## EXERCISE AIM
Below are the entries to retype; reproduce each one exactly.

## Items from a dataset
· · ·
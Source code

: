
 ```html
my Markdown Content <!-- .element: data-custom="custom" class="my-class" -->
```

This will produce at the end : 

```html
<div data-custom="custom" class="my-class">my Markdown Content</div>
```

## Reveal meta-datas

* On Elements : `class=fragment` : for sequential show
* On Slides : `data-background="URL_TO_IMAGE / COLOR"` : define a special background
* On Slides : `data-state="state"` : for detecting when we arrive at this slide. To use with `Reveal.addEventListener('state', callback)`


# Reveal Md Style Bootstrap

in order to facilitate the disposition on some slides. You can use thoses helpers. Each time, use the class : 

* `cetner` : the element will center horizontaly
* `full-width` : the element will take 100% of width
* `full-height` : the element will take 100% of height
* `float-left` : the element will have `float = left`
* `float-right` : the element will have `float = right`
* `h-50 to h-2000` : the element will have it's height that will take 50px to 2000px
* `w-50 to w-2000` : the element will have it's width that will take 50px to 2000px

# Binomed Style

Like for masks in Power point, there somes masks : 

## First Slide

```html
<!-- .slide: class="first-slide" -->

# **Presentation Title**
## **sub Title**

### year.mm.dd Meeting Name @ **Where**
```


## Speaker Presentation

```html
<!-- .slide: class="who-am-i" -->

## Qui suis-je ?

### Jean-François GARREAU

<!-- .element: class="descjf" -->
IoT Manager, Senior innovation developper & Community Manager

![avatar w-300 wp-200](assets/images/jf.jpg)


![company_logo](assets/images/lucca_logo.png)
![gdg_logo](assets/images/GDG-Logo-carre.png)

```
· · ·
## TASK SOLUTION
Source code

:
 ```html
my Markdown Content <!-- .element: data-custom="custom" class="my-class" -->
```

This will produce at the end : 

```html
<div data-custom="custom" class="my-class">my Markdown Content</div>
```

## Reveal meta-datas

* On Elements : `class=fragment` : for sequential show
* On Slides : `data-background="URL_TO_IMAGE / COLOR"` : define a special background
* On Slides : `data-state="state"` : for detecting when we arrive at this slide. To use with `Reveal.addEventListener('state', callback)`


# Reveal Md Style Bootstrap

in order to facilitate the disposition on some slides. You can use thoses helpers. Each time, use the class : 

* `cetner` : the element will center horizontaly
* `full-width` : the element will take 100% of width
* `full-height` : the element will take 100% of height
* `float-left` : the element will have `float = left`
* `float-right` : the element will have `float = right`
* `h-50 to h-2000` : the element will have it's height that will take 50px to 2000px
* `w-50 to w-2000` : the element will have it's width that will take 50px to 2000px

# Binomed Style

Like for masks in Power point, there somes masks : 

## First Slide

```html
<!-- .slide: class="first-slide" -->

# **Presentation Title**
## **sub Title**

### year.mm.dd Meeting Name @ **Where**
```


## Speaker Presentation

```html
<!-- .slide: class="who-am-i" -->

## Qui suis-je ?

### Jean-François GARREAU

<!-- .element: class="descjf" -->
IoT Manager, Senior innovation developper & Community Manager

![avatar w-300 wp-200](assets/images/jf.jpg)


![company_logo](assets/images/lucca_logo.png)
![gdg_logo](assets/images/GDG-Logo-carre.png)

```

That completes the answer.